Aim of the task
Return only the lines from the one containing "(sec) | p2 (sec) |" to the end of the entries below, exactly as written, both ends included.

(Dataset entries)
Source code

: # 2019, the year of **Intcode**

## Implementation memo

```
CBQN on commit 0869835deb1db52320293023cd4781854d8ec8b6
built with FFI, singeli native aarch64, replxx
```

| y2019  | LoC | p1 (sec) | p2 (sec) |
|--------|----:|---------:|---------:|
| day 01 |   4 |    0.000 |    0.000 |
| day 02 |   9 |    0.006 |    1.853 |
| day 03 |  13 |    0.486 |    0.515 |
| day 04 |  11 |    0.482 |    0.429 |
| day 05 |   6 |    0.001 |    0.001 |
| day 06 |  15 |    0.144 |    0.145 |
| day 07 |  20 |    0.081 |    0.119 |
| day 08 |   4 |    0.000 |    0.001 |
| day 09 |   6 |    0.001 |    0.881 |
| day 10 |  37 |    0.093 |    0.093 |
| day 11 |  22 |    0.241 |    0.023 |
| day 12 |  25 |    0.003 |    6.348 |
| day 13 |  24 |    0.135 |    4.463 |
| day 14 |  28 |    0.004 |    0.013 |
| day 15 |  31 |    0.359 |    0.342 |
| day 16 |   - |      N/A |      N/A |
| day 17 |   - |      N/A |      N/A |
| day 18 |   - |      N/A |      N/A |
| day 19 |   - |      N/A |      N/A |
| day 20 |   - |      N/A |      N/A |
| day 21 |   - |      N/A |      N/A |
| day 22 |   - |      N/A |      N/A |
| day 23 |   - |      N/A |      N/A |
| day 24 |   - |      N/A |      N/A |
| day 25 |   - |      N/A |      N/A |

Problem solution
| y2019  | LoC | p1 (sec) | p2 (sec) |
|--------|----:|---------:|---------:|
| day 01 |   4 |    0.000 |    0.000 |
| day 02 |   9 |    0.006 |    1.853 |
| day 03 |  13 |    0.486 |    0.515 |
| day 04 |  11 |    0.482 |    0.429 |
| day 05 |   6 |    0.001 |    0.001 |
| day 06 |  15 |    0.144 |    0.145 |
| day 07 |  20 |    0.081 |    0.119 |
| day 08 |   4 |    0.000 |    0.001 |
| day 09 |   6 |    0.001 |    0.881 |
| day 10 |  37 |    0.093 |    0.093 |
| day 11 |  22 |    0.241 |    0.023 |
| day 12 |  25 |    0.003 |    6.348 |
| day 13 |  24 |    0.135 |    4.463 |
| day 14 |  28 |    0.004 |    0.013 |
| day 15 |  31 |    0.359 |    0.342 |
| day 16 |   - |      N/A |      N/A |
| day 17 |   - |      N/A |      N/A |
| day 18 |   - |      N/A |      N/A |
| day 19 |   - |      N/A |      N/A |
| day 20 |   - |      N/A |      N/A |
| day 21 |   - |      N/A |      N/A |
| day 22 |   - |      N/A |      N/A |
| day 23 |   - |      N/A |      N/A |
| day 24 |   - |      N/A |      N/A |
| day 25 |   - |      N/A |      N/A |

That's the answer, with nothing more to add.